5 Ways to Help Your Child Prepare for a Sports Tryout
Every child makes the team when they’re really young. But as they grow up, things get more competitive, especially when they reach high school. Tryouts often become part of the sports landscape, and if your child wants to keep playing, it’s important he or she is prepared!
For many young athletes, tryouts can trigger anxiety or self-doubt. They can be exciting, disappointing, joyful, confusing or all of the above.
Obviously, talent plays a big role. But there are many other things that are part of the equation. So as a parent, how can you help your child prepare? My three boys have all competed in tryouts for a number of sports, and I’ve ran many myself as a coach. The following are, in my experience, the best ways to ensure your child is prepared for a tryout:
Be Ready to Go on Tryout Day
Make sure your child comes rested, is prepared with the proper equipment, is well-hydrated and has . Get the equipment and clothes ready the day before. Make sure everything reaches the car. Be on time. Better yet, be early.
It’s all simple stuff, but I can’t tell you how many times I’ve seen children forget things or not get the proper food ahead of time.
They begin their tryout already behind. And unfortunately even one bad day can hurt your child’s chances at success.
Establish Routines/Pass the Initial ”Eye” Test
From the time a young athlete walks in to the gym, or makes their way from the parking lot to the field, the coaches are watching them. They notice their size, their body language, how they interact with their parents or peers. Everything helps form an opinion – even before the tryout begins.
I always encourage my kids to “go about their business” by establishing routines. They know what to wear, what to bring, how to warm up properly and how to engage others. Notice this has nothing to do with talent or ability. They’re just good habits.
And this way, it doesn’t look they they’re just trying to impress; rather, they’re just going about their business in the usual manner. Coaches notice.
Make Sure Your Kids Are Coachable
Is your child willing to listen? Do they make eye contact with the coach while he or she is speaking? Are they willing to make adjustments, or do they only want to do things their way? It’s all about “coachability.”
And it matters to coaches. They want kids who will listen.
Again, this has nothing to do with talent and everything to do with your child’s personality and behavior. Talent will definitely help get a child noticed at a tryout, but so will coachability (someone willing to take advice and make adjustments). It doesn’t matter if the youngster executes perfectly. Coaches appreciate an honest effort.
Tryouts generally last an hour or two. If your child doesn’t put out full effort, it can be a red flag. If the child isn’t willing to give his or her best when they know they are competing for a spot on the team, then what are they going to do in practices during the season?
Don’t Be One of “Those” Parents
It’s great to be supportive, but don’t overdo it. Help your child before the tryout, not during it.
If your child is in junior high or older, chances are you won’t be allowed to even watch the tryout. But for many, if you have a younger one trying out, you’ll probably be there.

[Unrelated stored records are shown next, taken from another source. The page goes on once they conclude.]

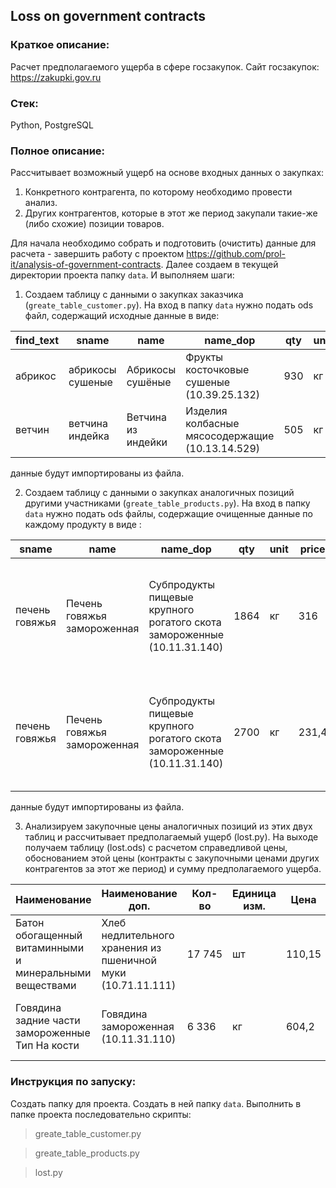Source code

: ## Loss on government contracts

### Краткое описание:

Расчет предполагаемого ущерба в сфере госзакупок.
Сайт госзакупок: https://zakupki.gov.ru

### Стек:

Python, PostgreSQL

### Полное описание:

Рассчитывает возможный ущерб на основе входных данных о закупках:
1. Конкретного контрагента, по которому необходимо провести анализ.
2. Других контрагентов, которые в этот же период закупали такие-же (либо схожие) позиции товаров.

Для начала необходимо собрать и подготовить (очистить) данные для расчета - завершить работу с проектом https://github.com/prol-it/analysis-of-government-contracts. Далее создаем в текущей директории проекта папку `data`. И выполняем шаги:

1. Создаем таблицу с данными о закупках заказчика (`greate_table_customer.py`). На вход в папку `data` нужно подать ods файл, содержащий исходные данные в виде:

| find_text| sname | name | name_dop | qty | unit | price | total | сontract | year | customer |
|----------| ------|------|----------|-----|------|-------|-------|----------|------|----------|
| абрикос | абрикосы сушеные| Абрикосы сушёные | Фрукты косточковые сушеные (10.39.25.132) | 930 | кг | 374,39 | 348182,7 | 2782001254220000004 | 2020 | SPB-PNI-4 |
| ветчин | ветчина индейка | Ветчина из индейки | Изделия колбасные мясосодержащие (10.13.14.529) | 505 | кг | 448,25 | 226366,25 | 2782001254217000093 | 2018 | SPB-PNI-4 |

данные будут импортированы из файла.

2. Создаем таблицу с данными о закупках аналогичных позиций другими участниками (`greate_table_products.py`). На вход в папку `data` нужно подать ods файлы, содержащие очищенные данные по каждому продукту в виде :

| sname | name | name_dop | qty | unit | price | total | contract | year | customer | find_text |
|-------|------|----------|-----|------|-------|-------|----------|------|----------|-----------|
| печень говяжья | Печень говяжья замороженная |Субпродукты пищевые крупного рогатого скота замороженные (10.11.31.140) | 1864 | кг	| 316 | 589024 | 2780702227718000013 | 2018 | САНКТ-ПЕТЕРБУРГСКОЕ ГОСУДАРСТВЕННОЕ БЮДЖЕТНОЕ СТАЦИОНАРНОЕ УЧРЕЖДЕНИЕ СОЦИАЛЬНОГО ОБСЛУЖИВАНИЯ ПСИХОНЕВРОЛОГИЧЕСКИЙ ИНТЕРНАТ № 9 | печень |
| печень говяжья | Печень говяжья замороженная | Субпродукты пищевые крупного рогатого скота замороженные (10.11.31.140) | 2700 | кг | 231,4 | 624780 | 2782506561118000012 | 2018 | САНКТ-ПЕТЕРБУРГСКОЕ ГОСУДАРСТВЕННОЕ БЮДЖЕТНОЕ СТАЦИОНАРНОЕ УЧРЕЖДЕНИЕ СОЦИАЛЬНОГО ОБСЛУЖИВАНИЯ ПСИХОНЕВРОЛОГИЧЕСКИЙ ИНТЕРНАТ №1 | печень |

данные будут импортированы из файла.

3. Анализируем закупочные цены аналогичных позиций из этих двух таблиц и рассчитывает предполагаемый ущерб (lost.py).  На выходе получаем таблицу (lost.ods) с расчетом справедливой цены, обоснованием этой цены (контракты с закупочными ценами других контрагентов за этот же период) и сумму предполагаемого ущерба.

| Наименование | Наименование доп. | Кол-во | Единица изм. | Цена | Сумма | Номер контракта | Год | Заказчик | Справедливая цена | Обоснование | Убыток |
|--------------|-------------------|--------|--------------|------|-------|-----------------|-----|----------|------------|-------------|--------|
| Батон обогащенный витаминными и минеральными веществами | Хлеб недлительного хранения из пшеничной муки (10.71.11.111) | 17 745 | шт | 110,15 | 1 954 612 | 2782001254217000002 | 2017 | SPB-PNI-4 | 59,81 | 30.53 - 1780404195516000103 / 32.0 - 2782666724917000149 / ... | 893 283 |
| Говядина задние части замороженные Тип На кости | Говядина замороженная (10.11.31.110) | 6 336 | кг | 604,2 | 3 828 211 | 2782001254216000095 | 2017 | SPB-PNI-4 | 418,43 | 297.0 - 2781901284417000003 / 301.27 - 2781304702217000012 / ... | 1 177 039 |


### Инструкция по запуску:

Создать папку для проекта. Создать в ней папку `data`.
Выполнить в папке проекта последовательно скрипты:

>greate_table_customer.py

>greate_table_products.py

>lost.py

It’s important not to interfere by coaching or making comments to your child during the tryout – no matter how much you think you are helping. Let them be. Let them make mistakes and let them learn from them. Not to mention, coaches definitely won’t look forward to having to deal with loud assertive parents all year, so just be an observer out there and be there for your child when it’s over, no matter what happens.
A Few Final Thoughts about Tryouts
Tryout results can cause a lot of tension. Why did one kid get chosen over another? Know that every team is looking for something different. Sometimes coaches look for “ready-made” players. By that I mean players who are ready to contribute right now. These are typically kids with above-average skills who may not have the overall athleticism yet.
Some coaches may prefer certain kids for their “high-ceiling.” That means there is something impressive about them physically (such as speed or power), but they may not be as effective in games because their skills are currently behind their peers. This could be the very tall, awkward and young basketball player. It could be the speedy baseball player who can’t hit for average yet.
Just encourage your child to keep a positive attitude no matter what happens. Always have a backup plan and learn from each experience.
If your child doesn’t make the team, help them look for other opportunities. Maybe it’s the same sport but a different team. Or, maybe it’s a new sport altogether. And that’s totally OK! Sometimes tryouts are a great way for children to discover what they actually want to do instead.
Still, kids are human and may take rejection hard. Just remember to tell them it doesn’t mean their story is over. Even Michael Jordan himself was cut from his high school basketball team!